§ **Goal of the exercise**: Return only the lines from the one containing "- **Border Radius**: Modern" to the end of the entries below, exactly as written, both ends included.

§ **Raw data**:

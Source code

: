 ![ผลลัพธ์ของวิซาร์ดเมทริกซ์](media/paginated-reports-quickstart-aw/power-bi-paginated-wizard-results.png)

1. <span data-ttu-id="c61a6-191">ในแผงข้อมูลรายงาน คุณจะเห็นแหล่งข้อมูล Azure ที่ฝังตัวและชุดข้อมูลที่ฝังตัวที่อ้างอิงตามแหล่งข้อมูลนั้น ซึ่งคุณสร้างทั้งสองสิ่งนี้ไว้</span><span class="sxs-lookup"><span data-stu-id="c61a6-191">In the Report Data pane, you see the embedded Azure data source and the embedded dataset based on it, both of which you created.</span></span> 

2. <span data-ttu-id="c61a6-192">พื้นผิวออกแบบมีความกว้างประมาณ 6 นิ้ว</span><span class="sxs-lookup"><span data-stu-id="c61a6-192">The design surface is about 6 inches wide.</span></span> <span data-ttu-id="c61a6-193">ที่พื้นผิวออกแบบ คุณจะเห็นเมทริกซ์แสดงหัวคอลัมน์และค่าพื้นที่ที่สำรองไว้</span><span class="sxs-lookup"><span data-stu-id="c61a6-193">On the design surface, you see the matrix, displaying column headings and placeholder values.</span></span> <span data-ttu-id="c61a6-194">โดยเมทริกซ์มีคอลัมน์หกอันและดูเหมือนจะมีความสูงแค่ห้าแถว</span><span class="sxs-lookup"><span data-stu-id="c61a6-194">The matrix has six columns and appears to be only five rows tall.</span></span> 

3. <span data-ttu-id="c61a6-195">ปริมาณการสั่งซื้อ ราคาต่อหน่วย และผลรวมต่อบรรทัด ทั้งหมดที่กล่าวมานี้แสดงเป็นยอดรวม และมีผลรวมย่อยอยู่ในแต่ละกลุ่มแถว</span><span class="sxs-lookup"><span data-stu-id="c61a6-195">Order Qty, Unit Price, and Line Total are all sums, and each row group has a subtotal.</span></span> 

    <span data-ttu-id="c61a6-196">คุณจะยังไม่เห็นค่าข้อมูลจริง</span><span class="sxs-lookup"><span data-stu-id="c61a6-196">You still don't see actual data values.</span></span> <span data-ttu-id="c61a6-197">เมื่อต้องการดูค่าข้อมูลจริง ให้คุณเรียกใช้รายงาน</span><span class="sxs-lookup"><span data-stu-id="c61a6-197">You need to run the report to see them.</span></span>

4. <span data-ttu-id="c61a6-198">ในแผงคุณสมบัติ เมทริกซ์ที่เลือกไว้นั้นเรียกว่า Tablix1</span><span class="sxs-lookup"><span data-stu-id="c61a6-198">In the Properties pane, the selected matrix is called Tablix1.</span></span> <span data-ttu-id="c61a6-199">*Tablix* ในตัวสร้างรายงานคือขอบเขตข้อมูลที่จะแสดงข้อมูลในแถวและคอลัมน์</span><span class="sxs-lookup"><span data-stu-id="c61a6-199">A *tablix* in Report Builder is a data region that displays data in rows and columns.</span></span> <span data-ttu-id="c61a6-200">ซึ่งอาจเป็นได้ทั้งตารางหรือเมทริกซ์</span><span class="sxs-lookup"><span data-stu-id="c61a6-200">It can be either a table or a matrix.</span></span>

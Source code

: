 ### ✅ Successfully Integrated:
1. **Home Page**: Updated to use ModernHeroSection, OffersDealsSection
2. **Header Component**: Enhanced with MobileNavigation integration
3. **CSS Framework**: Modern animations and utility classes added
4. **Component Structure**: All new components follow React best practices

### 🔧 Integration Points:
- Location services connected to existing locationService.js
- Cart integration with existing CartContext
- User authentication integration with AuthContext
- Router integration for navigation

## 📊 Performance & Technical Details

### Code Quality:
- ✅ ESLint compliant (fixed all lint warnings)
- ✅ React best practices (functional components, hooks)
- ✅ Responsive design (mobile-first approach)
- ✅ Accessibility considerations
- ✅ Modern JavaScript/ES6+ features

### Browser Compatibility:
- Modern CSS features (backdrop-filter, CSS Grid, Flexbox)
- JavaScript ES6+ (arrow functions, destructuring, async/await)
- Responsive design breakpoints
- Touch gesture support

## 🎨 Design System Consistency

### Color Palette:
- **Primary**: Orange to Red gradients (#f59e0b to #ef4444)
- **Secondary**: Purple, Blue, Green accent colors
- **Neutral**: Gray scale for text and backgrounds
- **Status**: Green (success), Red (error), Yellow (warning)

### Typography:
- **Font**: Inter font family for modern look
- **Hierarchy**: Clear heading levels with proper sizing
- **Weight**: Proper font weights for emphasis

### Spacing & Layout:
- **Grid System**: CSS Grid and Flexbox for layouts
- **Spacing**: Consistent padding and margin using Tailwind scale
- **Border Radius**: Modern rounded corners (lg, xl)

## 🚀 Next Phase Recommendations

§ **Answer box**:
- **Border Radius**: Modern rounded corners (lg, xl)

## 🚀 Next Phase Recommendations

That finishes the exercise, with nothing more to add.